BIOINFORMATICS APPLICATIONS NOTE
Vol. 16 no. 2 2000 Pages 180–181
SISEQ: manipulation of multiple sequence and large database files for common platforms Naoki Sato Department of Biochemistry and Molecular Biology, Faculty of Science, Saitama University, 255 Shimo-Ohkubo, Urawa, Saitama Prefecture, 338-8570 Japan Received on June 28, 1999; revised on September 9, 1999; accepted on September 10, 1999
Abstract Summary: A multiple sequence file converter for common platforms, SISEQ, is described, which performs extraction of DNA sequences that correspond to CDS or RNA field of a large database file as well as subsequent multi-sequence conversions for phylogenetic or molecular biological analysis. Command-line interface as well as a GUI and a script-driven operation mode are provided. Availability: The program is freely available to academic users in the form of Macintosh FAT binary, DOS executable, or UNIX source code at http: // www.molbiol.saitama-u.ac.jp/ ∼naoki/ Software.html. Contact:
[email protected]
Introduction Recent development in genome sequence databases makes available for molecular biologists a large quantity of genetic sequence data that are potentially useful but are becoming more and more difficult to manipulate. An important obstacle is the large file size (about 100 kb) of each database entry in the genome databases and the extremely large size (more than 100 Mb) of files of database releases. Although the files of GenBank and EMBL databases contain useful information on the location of coding regions, promoter sequences or RNA genes, it is usually time-consuming to extract the correct DNA sequence that corresponds to a given protein coding sequence or RNA gene by manually selecting the sequence. We sometimes want to extract DNA sequences of translational initiation regions or termination regions from a bacterial genome. We also need to extract the DNA sequence that corresponds to a coding sequence, which is divided into many exons. Unfortunately, no commercial software provides tools to solve these rather simple problems. Also, there is no simple tool to manipulate multiple sequence files such as those used in phylogenetic analysis. Perl scripts that can meet these needs are written by researchers for their own use, but only a small number of such scripts are made available to the public. SEALS (Walker and Koonin, 1997) is an example of a large 180
package of Perl commands only for UNIX. Features (Fristensky, 1993) and SeqIO (Knight, 1996) are also useful on UNIX platforms. In typical laboratories of molecular biology and phylogeny, however, most students and researchers are not familiar with UNIX workstations. A small program that performs simple manipulation of databases to yield input files for a phylogenetic analysis program has been needed on common (Macintosh or Windows) platforms for the use in laboratories in molecular biology and phylogeny. This is indeed a new and important need, since the performance of recent personal computers is equivalent to small workstations.

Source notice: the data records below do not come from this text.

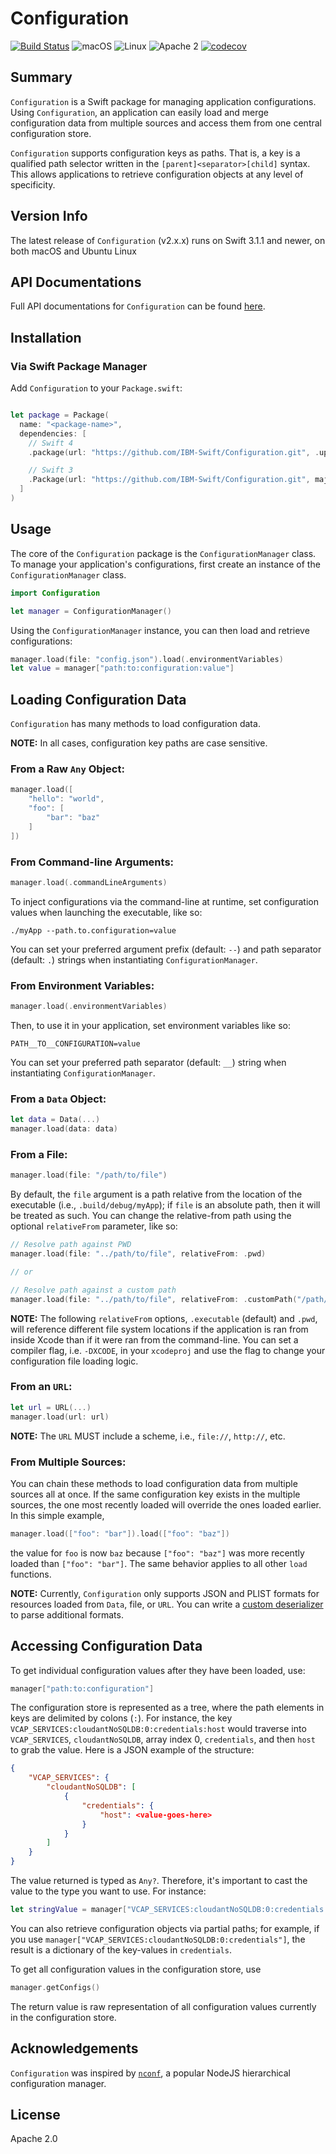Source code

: # Configuration

[![Build Status](https://api.travis-ci.org/IBM-Swift/Configuration.svg?branch=master)](https://travis-ci.org/IBM-Swift/Configuration)
![macOS](https://img.shields.io/badge/os-macOS-green.svg?style=flat)
![Linux](https://img.shields.io/badge/os-linux-green.svg?style=flat)
![Apache 2](https://img.shields.io/badge/license-Apache2-blue.svg?style=flat)
[![codecov](https://codecov.io/gh/IBM-Swift/Configuration/branch/master/graph/badge.svg)](https://codecov.io/gh/IBM-Swift/Configuration)

## Summary
`Configuration` is a Swift package for managing application configurations. Using `Configuration`, an application can easily load and merge configuration data from multiple sources and access them from one central configuration store.

`Configuration` supports configuration keys as paths. That is, a key is a qualified path selector written in the `[parent]<separator>[child]` syntax. This allows applications to retrieve configuration objects at any level of specificity.

## Version Info
The latest release of `Configuration` (v2.x.x) runs on Swift 3.1.1 and newer, on both macOS and Ubuntu Linux

## API Documentations
Full API documentations for `Configuration` can be found [here](https://ibm-swift.github.io/Configuration/index.html).

## Installation

### Via Swift Package Manager

Add `Configuration` to your `Package.swift`:

```swift

let package = Package(
  name: "<package-name>",
  dependencies: [
    // Swift 4
    .package(url: "https://github.com/IBM-Swift/Configuration.git", .upToNextMajor(from: "1.0.0"))

    // Swift 3
    .Package(url: "https://github.com/IBM-Swift/Configuration.git", majorVersion: 1)
  ]
)

```

## Usage

The core of the `Configuration` package is the `ConfigurationManager` class. To manage your application's configurations, first create an instance of the `ConfigurationManager` class.

```swift
import Configuration

let manager = ConfigurationManager()
```

Using the `ConfigurationManager` instance, you can then load and retrieve configurations:

```swift
manager.load(file: "config.json").load(.environmentVariables)
let value = manager["path:to:configuration:value"]
```

## Loading Configuration Data

`Configuration` has many methods to load configuration data. 

**NOTE:** In all cases, configuration key paths are case sensitive.

### From a Raw `Any` Object:

```swift
manager.load([
    "hello": "world",
    "foo": [
        "bar": "baz"
    ]
])
```

### From Command-line Arguments:

```swift
manager.load(.commandLineArguments)
```

To inject configurations via the command-line at runtime, set configuration values when launching the executable, like so:
    
```
./myApp --path.to.configuration=value
```

You can set your preferred argument prefix (default: `--`) and path separator (default: `.`) strings when instantiating `ConfigurationManager`.

### From Environment Variables:

```swift
manager.load(.environmentVariables)
```

Then, to use it in your application, set environment variables like so:

```
PATH__TO__CONFIGURATION=value
```

You can set your preferred path separator (default: `__`) string when instantiating `ConfigurationManager`.

### From a `Data` Object:

```swift
let data = Data(...)
manager.load(data: data)
```

### From a File:

```swift
manager.load(file: "/path/to/file")
```

By default, the `file` argument is a path relative from the location of the executable (i.e., `.build/debug/myApp`); if `file` is an absolute path, then it will be treated as such. You can change the relative-from path using the optional `relativeFrom` parameter, like so:

```swift
// Resolve path against PWD
manager.load(file: "../path/to/file", relativeFrom: .pwd)

// or

// Resolve path against a custom path
manager.load(file: "../path/to/file", relativeFrom: .customPath("/path/to/somewhere/on/file/system"))
```

**NOTE:** The following `relativeFrom` options, `.executable` (default) and `.pwd`, will reference different file system locations if the application is ran from inside Xcode than if it were ran from the command-line. You can set a compiler flag, i.e. `-DXCODE`, in your `xcodeproj` and use the flag to change your configuration file loading logic.

### From an `URL`:
    
```swift
let url = URL(...)
manager.load(url: url)
```

**NOTE:** The `URL` MUST include a scheme, i.e., `file://`, `http://`, etc.

### From Multiple Sources:

You can chain these methods to load configuration data from multiple sources all at once. If the same configuration key exists in the multiple sources, the one most recently loaded will override the ones loaded earlier. In this simple example,

```swift
manager.load(["foo": "bar"]).load(["foo": "baz"])
```

the value for `foo` is now `baz` because `["foo": "baz"]` was more recently loaded than `["foo": "bar"]`. The same behavior applies to all other `load` functions.

**NOTE:** Currently, `Configuration` only supports JSON and PLIST formats for resources loaded from `Data`, file, or `URL`. You can write a [custom deserializer](https://ibm-swift.github.io/Configuration/Protocols/Deserializer.html) to parse additional formats.

## Accessing Configuration Data

To get individual configuration values after they have been loaded, use:

```swift
manager["path:to:configuration"]
```

The configuration store is represented as a tree, where the path elements in keys are delimited by colons (`:`). For instance, the key `VCAP_SERVICES:cloudantNoSQLDB:0:credentials:host` would traverse into `VCAP_SERVICES`, `cloudantNoSQLDB`, array index 0, `credentials`, and then `host` to grab the value. Here is a JSON example of the structure:

```json
{
    "VCAP_SERVICES": {
        "cloudantNoSQLDB": [
            {
                "credentials": {
                    "host": <value-goes-here>
                }
            }
        ]
    }
}
```

The value returned is typed as `Any?`. Therefore, it's important to cast the value to the type you want to use. For instance:

```swift
let stringValue = manager["VCAP_SERVICES:cloudantNoSQLDB:0:credentials:host"] as? String
```

You can also retrieve configuration objects via partial paths; for example, if you use `manager["VCAP_SERVICES:cloudantNoSQLDB:0:credentials"]`, the result is a dictionary of the key-values in `credentials`.

To get all configuration values in the configuration store, use

```swift
manager.getConfigs()
```

The return value is raw representation of all configuration values currently in the configuration store.

## Acknowledgements
`Configuration` was inspired by [`nconf`](https://github.com/indexzero/nconf), a popular NodeJS hierarchical configuration manager.

## License
Apache 2.0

Overview of SISEQ The simple sequence manipulation tools (SISEQ) package provides various tools to extract sequences from GenBank (Benson et al., 1999) and EMBL (Stoesser et al., 1999) database files on common platforms, such as Macintosh and Windows, as well as UNIX. The source code is written in ANSI C with some Macintosh-specific codes, and portable to any of these common platforms with only changes in the definition of OS in a header file. It has been tested on various OS and compilers as described in the documents attached to the package. Command tools All commands are invoked from a single program called ‘siseq’. The major command group is specialized in the extraction of sequence information from a large GenBank or EMBL file (Figure 1). The extraction relies on the CDS or RNA fields in the feature description. The command ‘extcds’ extracts amino acid sequences of the CDS field. The command ‘cdsnuc’ extracts DNA sequences that begins at a specified position counted from the initiation or termination codon and ends at another specified position counted from the initiation or termination codon. This is useful in extracting either a coding DNA sequence plus flanking sequences, or a flanking sequence around the translational initiation site or the termination codon. Even in the case of exons scattered over many different c Oxford University Press 2000
SISEQ
Fig. 1. Various roles of SISEQ commands in the conversion of multi-sequence files.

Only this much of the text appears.